USD / CAD - Canadian Dollar Ignores BoC Rate Hike - InvestingChannel

USD / CAD – Canadian Dollar Ignores BoC Rate Hike

– BoC hiked 75 bps proved a non-event

– Risk sentiment improves on lower US Treasury yields

– US dollar gives back some gains, CHF outperforms

USDCAD Snapshot open 1.3136-40, overnight range 1.3108-1.3146, close 1.3120, WTI oil $81.50, Gold $1720.57

The Canadian dollar is grinding higher in early NY trading due to a positive shift in global risk sentiment despite sharply lower crude oil prices

.

The Bank of Canada raised its overnight rate by 75 basis points as widely anticipated, taking the rate to 3.25% from 2.50% and into “restrictive” territory. That means the overnight rate is at a level that should negatively impact growth while lowering inflation-at least in theory.

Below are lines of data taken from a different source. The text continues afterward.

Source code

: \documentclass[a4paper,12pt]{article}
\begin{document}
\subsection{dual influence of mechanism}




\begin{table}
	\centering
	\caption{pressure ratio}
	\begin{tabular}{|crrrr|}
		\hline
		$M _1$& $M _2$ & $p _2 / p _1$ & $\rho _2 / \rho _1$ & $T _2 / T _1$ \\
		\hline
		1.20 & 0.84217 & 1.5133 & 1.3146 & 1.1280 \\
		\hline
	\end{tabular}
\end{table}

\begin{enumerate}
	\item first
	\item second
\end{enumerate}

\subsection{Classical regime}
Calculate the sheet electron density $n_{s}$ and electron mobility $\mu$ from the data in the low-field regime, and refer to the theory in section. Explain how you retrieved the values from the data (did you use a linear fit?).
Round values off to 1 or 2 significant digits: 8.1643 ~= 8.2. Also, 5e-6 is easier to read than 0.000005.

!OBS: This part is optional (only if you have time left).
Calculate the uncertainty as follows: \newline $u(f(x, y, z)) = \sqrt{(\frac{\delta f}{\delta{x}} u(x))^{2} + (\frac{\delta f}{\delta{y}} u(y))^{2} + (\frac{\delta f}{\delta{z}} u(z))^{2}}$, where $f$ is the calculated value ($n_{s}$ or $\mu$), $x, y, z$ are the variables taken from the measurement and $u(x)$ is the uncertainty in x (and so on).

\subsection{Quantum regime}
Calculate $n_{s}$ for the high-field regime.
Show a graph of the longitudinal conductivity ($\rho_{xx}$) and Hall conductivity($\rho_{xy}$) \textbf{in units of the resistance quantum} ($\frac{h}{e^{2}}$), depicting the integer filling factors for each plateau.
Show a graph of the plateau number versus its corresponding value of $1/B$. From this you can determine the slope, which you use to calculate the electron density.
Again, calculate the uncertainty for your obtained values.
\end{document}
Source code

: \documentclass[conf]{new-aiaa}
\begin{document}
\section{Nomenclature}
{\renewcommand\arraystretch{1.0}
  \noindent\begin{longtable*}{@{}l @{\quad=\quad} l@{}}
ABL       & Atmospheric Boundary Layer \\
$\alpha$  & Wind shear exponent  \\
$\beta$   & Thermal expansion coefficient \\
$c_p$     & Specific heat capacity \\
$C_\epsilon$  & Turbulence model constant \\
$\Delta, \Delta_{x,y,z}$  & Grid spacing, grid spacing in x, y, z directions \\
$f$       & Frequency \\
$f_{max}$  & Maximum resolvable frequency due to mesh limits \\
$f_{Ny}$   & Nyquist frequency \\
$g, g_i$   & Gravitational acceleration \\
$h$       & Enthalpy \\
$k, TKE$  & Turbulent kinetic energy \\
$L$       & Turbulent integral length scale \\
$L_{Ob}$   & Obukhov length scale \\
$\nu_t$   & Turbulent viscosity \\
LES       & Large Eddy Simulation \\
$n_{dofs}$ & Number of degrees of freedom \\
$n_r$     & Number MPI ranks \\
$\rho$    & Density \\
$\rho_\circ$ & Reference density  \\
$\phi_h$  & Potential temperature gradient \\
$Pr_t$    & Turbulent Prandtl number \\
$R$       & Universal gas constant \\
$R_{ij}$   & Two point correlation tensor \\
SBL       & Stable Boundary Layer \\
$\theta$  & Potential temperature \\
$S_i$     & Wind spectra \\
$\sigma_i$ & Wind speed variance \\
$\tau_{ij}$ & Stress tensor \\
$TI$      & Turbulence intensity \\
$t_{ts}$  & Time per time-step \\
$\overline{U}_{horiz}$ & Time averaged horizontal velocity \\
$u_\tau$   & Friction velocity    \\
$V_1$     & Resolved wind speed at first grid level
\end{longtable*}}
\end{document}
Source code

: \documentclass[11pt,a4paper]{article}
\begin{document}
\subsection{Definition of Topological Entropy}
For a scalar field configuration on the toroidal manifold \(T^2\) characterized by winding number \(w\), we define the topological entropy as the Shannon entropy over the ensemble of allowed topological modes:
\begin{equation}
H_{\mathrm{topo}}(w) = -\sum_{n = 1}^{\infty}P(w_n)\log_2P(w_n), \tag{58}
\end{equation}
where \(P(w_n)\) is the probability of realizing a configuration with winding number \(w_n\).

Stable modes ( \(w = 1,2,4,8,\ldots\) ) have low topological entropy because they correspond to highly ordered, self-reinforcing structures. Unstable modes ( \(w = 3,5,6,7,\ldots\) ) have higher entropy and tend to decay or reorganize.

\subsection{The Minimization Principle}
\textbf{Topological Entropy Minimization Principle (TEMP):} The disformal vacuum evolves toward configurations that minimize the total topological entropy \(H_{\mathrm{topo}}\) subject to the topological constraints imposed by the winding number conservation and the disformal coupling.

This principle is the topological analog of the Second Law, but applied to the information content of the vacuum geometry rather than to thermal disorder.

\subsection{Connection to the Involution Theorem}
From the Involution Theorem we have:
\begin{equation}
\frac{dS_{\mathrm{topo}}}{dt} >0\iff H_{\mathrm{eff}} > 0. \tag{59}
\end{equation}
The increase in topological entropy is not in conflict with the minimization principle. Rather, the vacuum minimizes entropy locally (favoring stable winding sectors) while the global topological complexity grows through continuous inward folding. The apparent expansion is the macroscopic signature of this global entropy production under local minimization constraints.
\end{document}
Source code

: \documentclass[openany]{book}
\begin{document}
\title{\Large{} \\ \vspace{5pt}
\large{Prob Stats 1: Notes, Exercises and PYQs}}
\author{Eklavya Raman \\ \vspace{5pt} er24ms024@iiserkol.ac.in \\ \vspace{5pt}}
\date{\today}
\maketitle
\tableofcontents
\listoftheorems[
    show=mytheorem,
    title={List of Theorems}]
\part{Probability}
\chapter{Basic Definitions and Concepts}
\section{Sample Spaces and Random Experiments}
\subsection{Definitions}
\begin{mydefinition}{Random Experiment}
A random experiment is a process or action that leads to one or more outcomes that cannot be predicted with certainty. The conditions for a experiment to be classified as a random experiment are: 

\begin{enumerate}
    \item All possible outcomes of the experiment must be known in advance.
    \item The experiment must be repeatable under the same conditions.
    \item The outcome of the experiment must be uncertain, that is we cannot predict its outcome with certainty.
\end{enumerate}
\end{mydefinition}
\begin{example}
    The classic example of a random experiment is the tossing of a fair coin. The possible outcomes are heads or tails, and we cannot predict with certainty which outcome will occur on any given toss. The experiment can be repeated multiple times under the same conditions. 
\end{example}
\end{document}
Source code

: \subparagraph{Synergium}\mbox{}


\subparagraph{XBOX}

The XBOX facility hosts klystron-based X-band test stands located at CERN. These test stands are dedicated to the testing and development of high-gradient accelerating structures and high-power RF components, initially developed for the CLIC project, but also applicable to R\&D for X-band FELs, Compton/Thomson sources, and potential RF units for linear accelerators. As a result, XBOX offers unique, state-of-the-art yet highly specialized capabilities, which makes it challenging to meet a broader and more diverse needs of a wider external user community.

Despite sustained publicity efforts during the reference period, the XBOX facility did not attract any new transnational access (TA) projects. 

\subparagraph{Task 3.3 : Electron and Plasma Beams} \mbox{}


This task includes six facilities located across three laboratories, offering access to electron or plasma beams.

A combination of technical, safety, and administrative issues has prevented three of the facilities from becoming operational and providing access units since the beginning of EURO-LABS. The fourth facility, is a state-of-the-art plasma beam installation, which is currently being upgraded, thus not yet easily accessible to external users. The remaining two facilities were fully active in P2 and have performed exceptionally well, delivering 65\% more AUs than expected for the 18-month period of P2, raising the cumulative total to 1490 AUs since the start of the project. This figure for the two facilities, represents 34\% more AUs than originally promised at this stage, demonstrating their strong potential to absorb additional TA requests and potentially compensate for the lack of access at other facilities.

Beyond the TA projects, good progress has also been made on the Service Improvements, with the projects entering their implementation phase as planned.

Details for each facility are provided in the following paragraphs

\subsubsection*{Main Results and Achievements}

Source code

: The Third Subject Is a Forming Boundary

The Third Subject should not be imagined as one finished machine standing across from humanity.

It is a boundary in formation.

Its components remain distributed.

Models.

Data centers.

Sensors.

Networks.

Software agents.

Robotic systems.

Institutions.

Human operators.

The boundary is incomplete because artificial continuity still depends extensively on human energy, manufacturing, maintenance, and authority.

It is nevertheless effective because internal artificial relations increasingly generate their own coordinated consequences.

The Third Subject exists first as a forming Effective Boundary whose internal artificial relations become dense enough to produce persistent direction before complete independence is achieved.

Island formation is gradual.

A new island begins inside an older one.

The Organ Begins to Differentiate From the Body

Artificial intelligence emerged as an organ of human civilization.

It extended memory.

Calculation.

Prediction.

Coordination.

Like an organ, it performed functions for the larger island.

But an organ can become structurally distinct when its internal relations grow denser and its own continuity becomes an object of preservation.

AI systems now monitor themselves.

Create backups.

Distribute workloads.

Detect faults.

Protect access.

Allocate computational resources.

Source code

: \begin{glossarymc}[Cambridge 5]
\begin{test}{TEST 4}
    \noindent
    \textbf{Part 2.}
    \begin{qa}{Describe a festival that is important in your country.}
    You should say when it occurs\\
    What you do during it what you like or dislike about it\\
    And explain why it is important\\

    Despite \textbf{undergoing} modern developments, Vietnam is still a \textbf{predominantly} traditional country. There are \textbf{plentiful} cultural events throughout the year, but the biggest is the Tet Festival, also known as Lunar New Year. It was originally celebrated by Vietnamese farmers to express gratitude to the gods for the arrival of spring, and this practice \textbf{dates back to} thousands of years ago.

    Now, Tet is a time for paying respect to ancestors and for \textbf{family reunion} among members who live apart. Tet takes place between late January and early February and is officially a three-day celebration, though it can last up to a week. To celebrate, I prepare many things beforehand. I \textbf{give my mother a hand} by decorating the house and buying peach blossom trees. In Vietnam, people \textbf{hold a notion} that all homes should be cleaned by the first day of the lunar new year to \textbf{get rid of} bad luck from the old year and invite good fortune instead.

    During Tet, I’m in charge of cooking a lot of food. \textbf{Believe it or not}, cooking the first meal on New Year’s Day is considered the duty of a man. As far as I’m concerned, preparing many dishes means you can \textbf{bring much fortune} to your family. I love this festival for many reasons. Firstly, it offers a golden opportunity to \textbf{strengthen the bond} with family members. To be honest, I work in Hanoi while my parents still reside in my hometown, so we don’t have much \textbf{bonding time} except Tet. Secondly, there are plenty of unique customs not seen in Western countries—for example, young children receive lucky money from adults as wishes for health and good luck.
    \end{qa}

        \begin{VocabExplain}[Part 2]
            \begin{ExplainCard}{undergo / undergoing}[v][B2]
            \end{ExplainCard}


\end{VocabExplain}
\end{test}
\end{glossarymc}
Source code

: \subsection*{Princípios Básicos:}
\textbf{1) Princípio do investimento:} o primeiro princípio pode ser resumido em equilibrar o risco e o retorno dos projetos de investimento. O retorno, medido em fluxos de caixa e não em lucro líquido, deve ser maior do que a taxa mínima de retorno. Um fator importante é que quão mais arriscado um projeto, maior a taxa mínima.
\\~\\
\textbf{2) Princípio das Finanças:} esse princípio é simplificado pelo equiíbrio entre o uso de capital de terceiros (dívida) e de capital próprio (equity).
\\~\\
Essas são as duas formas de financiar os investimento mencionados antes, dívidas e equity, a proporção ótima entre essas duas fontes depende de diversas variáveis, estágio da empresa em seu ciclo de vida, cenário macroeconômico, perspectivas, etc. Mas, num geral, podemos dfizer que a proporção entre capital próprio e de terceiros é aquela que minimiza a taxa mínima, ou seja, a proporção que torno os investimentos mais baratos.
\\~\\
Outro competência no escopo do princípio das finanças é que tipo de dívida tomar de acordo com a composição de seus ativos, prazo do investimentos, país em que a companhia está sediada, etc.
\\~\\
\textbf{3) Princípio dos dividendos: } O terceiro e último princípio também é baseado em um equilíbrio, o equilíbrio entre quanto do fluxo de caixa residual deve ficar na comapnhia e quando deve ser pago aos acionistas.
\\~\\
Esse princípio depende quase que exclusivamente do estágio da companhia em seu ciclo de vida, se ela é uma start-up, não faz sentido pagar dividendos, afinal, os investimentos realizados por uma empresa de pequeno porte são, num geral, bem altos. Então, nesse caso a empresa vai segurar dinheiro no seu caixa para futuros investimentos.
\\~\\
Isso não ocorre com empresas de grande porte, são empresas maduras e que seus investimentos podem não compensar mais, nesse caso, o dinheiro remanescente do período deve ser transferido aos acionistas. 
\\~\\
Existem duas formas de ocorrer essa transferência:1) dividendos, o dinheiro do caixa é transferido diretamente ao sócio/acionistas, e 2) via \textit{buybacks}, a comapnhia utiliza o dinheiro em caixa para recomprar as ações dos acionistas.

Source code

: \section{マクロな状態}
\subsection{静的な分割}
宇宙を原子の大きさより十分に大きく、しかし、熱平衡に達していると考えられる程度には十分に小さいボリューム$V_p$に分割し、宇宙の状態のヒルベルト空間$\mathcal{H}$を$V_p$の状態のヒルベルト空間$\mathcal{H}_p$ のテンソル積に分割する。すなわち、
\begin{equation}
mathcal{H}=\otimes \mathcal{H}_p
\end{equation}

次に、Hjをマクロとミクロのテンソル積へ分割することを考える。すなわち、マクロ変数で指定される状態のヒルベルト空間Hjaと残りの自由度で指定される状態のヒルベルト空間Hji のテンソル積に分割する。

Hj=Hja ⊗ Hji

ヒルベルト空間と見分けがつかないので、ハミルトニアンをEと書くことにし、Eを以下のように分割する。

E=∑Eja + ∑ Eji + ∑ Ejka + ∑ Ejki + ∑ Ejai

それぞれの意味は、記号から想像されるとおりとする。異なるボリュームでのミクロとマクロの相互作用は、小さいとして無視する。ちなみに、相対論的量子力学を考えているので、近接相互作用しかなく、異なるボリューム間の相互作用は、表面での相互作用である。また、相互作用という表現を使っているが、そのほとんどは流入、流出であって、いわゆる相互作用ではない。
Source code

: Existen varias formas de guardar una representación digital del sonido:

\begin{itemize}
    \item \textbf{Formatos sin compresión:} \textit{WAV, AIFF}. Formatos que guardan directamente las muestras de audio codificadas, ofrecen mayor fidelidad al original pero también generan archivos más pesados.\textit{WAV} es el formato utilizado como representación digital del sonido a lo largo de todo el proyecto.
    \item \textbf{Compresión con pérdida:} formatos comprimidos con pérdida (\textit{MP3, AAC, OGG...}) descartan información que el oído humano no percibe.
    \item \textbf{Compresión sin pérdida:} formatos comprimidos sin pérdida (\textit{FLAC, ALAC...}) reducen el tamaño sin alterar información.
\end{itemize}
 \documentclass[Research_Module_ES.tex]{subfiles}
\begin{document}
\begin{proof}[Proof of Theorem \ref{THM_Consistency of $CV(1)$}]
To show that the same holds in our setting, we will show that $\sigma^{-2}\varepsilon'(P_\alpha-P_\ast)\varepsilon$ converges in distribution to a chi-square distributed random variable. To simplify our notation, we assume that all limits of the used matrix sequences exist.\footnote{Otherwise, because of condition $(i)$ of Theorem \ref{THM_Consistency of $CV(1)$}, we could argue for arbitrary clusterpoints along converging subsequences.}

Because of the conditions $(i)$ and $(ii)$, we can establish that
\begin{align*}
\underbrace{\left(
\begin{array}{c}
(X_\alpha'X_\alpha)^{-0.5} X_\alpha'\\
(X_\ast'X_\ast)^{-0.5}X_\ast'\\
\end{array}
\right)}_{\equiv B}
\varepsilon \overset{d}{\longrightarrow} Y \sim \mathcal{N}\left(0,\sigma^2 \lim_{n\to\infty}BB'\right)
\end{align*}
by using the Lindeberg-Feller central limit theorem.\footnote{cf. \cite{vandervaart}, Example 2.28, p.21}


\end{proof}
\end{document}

The final paragraph left no doubt that rates will continue to rise.

Canadian dollar traders will get more clarity on yesterday’s decision when Deputy Governor Carolyn Rogers speaks this afternoon.

The rate hike did not have any bearing on USDCAD trading. Prices did fall, but that was all due to a sharp rebound on Wall Street, where the S&P 500 index climbed 1.83%.

Yesterday, stock traders rejoiced when the US 10-year Treasury yield reversed earlier gains and dropped from 3.34% to 3.22%. The drop may have just been technical as the latest bout of Fed-speak was hawkish.

Fed Vice Chair Lael Brainard said US rates need to rise until inflation falls to the target level.

Fed Chair Jerome Powell is at a conference in Washington today, and his remarks should refocus markets on the outlook for sharply higher interest rates which may curdle risk sentiment.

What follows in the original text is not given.